§ **RECORDS PROVIDED**
=-=-=

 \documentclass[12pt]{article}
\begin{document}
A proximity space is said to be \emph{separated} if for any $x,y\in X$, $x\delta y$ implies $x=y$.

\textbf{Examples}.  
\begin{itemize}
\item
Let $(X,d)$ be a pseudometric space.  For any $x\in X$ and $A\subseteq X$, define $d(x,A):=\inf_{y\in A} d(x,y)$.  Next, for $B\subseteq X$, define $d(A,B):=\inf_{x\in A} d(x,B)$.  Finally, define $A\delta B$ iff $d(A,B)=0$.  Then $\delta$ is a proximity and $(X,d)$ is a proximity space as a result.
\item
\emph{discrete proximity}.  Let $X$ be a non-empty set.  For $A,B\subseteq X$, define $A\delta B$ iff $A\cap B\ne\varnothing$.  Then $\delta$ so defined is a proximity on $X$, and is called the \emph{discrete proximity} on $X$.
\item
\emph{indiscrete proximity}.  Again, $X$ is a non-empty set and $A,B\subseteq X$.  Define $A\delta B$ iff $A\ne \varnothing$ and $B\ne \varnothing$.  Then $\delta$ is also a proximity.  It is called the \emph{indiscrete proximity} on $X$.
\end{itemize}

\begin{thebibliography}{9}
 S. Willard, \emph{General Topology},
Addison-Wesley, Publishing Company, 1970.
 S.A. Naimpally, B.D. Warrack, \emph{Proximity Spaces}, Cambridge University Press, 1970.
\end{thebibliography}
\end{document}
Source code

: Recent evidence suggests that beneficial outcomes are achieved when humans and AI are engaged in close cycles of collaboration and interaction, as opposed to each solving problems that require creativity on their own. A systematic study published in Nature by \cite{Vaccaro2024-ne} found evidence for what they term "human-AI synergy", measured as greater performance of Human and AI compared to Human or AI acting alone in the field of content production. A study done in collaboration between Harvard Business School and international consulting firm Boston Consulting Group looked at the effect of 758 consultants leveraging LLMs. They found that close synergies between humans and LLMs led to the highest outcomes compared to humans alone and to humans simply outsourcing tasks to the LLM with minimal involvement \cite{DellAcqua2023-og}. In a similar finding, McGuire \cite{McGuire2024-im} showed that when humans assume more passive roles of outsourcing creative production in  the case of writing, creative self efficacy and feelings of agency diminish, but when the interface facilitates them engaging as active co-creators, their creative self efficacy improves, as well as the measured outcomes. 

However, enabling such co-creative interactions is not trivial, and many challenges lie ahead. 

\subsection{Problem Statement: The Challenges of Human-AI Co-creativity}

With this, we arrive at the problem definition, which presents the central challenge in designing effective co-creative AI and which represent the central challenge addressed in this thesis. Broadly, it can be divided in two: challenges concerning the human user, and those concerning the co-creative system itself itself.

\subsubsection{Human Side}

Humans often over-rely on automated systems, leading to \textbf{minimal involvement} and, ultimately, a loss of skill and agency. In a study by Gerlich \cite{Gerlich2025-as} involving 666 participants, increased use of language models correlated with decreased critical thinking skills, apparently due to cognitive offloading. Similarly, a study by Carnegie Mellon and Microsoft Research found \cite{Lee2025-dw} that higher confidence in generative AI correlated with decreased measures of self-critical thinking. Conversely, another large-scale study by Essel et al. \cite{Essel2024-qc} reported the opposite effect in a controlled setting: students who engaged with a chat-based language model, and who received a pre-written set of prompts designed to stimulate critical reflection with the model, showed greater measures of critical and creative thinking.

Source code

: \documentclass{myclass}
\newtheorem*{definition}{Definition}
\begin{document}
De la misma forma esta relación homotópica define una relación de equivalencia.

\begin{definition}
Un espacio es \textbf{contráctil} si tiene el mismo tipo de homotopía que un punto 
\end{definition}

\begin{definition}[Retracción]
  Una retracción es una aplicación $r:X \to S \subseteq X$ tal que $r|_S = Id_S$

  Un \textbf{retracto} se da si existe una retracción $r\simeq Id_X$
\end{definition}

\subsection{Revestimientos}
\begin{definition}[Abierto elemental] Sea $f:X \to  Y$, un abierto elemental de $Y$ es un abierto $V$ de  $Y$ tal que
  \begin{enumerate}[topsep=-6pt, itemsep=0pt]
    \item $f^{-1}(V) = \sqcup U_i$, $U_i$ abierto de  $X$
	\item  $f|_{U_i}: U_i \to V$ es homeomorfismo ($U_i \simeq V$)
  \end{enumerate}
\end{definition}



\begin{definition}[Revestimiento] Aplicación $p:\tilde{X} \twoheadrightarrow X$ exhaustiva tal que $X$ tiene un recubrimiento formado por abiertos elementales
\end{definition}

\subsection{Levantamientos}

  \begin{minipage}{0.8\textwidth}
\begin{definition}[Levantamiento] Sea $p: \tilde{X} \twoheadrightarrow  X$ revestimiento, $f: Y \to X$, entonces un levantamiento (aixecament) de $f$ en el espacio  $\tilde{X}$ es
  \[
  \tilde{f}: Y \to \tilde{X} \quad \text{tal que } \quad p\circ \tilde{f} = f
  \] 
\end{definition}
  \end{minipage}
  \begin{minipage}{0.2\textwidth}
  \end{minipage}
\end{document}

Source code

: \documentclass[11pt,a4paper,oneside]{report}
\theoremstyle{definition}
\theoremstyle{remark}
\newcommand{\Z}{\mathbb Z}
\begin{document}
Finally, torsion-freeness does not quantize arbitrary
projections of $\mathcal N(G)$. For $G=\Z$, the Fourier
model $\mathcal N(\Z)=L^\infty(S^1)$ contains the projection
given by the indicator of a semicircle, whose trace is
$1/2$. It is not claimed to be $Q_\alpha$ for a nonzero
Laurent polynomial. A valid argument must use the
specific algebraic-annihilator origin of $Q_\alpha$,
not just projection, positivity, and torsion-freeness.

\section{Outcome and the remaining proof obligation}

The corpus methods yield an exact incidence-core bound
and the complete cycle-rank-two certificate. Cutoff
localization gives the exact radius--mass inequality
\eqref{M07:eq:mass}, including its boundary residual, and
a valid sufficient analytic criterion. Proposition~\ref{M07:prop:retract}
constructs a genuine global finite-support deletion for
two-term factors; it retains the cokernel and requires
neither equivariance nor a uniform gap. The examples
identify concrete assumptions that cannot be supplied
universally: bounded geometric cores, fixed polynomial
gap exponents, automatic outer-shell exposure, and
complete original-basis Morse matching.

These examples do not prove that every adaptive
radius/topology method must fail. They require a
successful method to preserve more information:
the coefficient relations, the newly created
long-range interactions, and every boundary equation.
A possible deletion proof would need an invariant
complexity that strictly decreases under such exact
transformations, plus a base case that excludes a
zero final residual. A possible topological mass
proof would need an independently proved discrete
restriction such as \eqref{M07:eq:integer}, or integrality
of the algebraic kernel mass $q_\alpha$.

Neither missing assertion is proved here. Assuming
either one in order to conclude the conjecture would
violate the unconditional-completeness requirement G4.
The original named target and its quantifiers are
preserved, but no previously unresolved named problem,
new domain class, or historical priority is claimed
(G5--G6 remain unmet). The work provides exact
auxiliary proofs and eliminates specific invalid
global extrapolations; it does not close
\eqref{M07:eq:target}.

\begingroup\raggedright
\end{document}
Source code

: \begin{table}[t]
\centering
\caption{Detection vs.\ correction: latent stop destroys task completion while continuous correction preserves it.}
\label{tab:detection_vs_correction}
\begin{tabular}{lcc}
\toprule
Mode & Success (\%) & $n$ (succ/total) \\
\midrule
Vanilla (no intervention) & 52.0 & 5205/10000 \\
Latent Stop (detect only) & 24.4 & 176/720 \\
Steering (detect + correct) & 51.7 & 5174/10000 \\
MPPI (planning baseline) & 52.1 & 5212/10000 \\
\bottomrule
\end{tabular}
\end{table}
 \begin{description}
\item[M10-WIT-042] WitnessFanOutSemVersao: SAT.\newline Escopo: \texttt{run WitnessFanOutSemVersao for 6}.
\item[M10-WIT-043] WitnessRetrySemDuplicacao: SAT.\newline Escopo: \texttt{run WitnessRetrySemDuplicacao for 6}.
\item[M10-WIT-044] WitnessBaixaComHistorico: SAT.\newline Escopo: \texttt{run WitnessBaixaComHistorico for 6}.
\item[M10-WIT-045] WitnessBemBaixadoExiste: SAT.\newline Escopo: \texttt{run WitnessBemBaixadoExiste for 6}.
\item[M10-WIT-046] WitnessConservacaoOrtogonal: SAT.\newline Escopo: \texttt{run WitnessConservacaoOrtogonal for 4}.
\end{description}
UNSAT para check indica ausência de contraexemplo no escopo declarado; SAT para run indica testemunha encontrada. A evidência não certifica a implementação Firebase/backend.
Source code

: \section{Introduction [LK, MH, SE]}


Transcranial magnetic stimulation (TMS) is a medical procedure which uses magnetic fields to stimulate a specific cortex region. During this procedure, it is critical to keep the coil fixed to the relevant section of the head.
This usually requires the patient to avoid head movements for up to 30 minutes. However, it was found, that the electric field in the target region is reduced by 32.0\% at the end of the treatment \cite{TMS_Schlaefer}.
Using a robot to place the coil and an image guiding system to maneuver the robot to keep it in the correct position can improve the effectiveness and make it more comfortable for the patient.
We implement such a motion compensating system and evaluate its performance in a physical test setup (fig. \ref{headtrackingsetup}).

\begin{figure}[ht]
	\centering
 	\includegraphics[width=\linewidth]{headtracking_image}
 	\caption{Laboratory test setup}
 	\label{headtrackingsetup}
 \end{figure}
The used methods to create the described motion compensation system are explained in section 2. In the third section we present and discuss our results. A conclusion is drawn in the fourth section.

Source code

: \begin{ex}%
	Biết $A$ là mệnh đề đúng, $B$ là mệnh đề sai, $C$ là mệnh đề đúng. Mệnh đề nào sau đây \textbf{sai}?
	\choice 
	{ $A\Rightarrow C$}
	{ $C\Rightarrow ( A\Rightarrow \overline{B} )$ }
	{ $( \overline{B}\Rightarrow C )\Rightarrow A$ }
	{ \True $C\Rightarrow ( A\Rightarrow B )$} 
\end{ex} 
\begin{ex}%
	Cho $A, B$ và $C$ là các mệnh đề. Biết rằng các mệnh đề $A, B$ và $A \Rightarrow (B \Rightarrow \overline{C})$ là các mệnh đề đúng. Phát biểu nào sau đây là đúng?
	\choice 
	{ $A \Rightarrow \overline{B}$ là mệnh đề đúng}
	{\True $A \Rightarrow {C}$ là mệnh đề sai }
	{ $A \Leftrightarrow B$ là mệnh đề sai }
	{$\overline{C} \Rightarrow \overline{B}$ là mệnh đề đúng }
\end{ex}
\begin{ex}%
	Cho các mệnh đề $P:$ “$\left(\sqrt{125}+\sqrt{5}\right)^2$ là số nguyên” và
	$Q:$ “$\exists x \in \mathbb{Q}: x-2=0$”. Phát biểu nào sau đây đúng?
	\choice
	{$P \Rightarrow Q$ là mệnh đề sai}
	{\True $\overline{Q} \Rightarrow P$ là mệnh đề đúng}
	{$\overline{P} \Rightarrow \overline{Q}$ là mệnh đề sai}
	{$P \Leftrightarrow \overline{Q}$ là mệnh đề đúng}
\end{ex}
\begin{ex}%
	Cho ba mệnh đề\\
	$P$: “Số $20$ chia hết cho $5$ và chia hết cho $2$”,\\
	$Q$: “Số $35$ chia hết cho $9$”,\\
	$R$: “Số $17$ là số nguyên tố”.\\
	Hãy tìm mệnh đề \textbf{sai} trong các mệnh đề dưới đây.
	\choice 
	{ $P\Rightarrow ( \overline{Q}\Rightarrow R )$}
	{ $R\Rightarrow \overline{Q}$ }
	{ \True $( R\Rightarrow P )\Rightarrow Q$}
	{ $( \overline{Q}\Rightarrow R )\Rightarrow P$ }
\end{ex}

=-=-=

§ **WHAT YOU ARE ASKED TO DO**
What are the lines, exactly as written above, from the line with "global extrapolations; it does not close" to the line with "This usually requires", both included? Output only those.

§ **RESPONSE BELOW**
global extrapolations; it does not close
\eqref{M07:eq:target}.

\begingroup\raggedright
\end{document}
Source code

: \begin{table}[t]
\centering
\caption{Detection vs.\ correction: latent stop destroys task completion while continuous correction preserves it.}
\label{tab:detection_vs_correction}
\begin{tabular}{lcc}
\toprule
Mode & Success (\%) & $n$ (succ/total) \\
\midrule
Vanilla (no intervention) & 52.0 & 5205/10000 \\
Latent Stop (detect only) & 24.4 & 176/720 \\
Steering (detect + correct) & 51.7 & 5174/10000 \\
MPPI (planning baseline) & 52.1 & 5212/10000 \\
\bottomrule
\end{tabular}
\end{table}
 \begin{description}
\item[M10-WIT-042] WitnessFanOutSemVersao: SAT.\newline Escopo: \texttt{run WitnessFanOutSemVersao for 6}.
\item[M10-WIT-043] WitnessRetrySemDuplicacao: SAT.\newline Escopo: \texttt{run WitnessRetrySemDuplicacao for 6}.
\item[M10-WIT-044] WitnessBaixaComHistorico: SAT.\newline Escopo: \texttt{run WitnessBaixaComHistorico for 6}.
\item[M10-WIT-045] WitnessBemBaixadoExiste: SAT.\newline Escopo: \texttt{run WitnessBemBaixadoExiste for 6}.
\item[M10-WIT-046] WitnessConservacaoOrtogonal: SAT.\newline Escopo: \texttt{run WitnessConservacaoOrtogonal for 4}.
\end{description}
UNSAT para check indica ausência de contraexemplo no escopo declarado; SAT para run indica testemunha encontrada. A evidência não certifica a implementação Firebase/backend.
Source code

: \section{Introduction [LK, MH, SE]}


Transcranial magnetic stimulation (TMS) is a medical procedure which uses magnetic fields to stimulate a specific cortex region. During this procedure, it is critical to keep the coil fixed to the relevant section of the head.
This usually requires the patient to avoid head movements for up to 30 minutes. However, it was found, that the electric field in the target region is reduced by 32.0\% at the end of the treatment \cite{TMS_Schlaefer}.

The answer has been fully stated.